Whenever a line in the entries includes the word "https", copy that line out.

▶ [DATA PROVIDED]
+ + + +
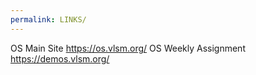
 ```yaml
---
permalink: LINKS/
---
```


OS Main Site https://os.vlsm.org/
OS Weekly Assignment https://demos.vlsm.org/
+ + + +
▶ [EXPECTED ANSWER]
OS Main Site https://os.vlsm.org/
OS Weekly Assignment https://demos.vlsm.org/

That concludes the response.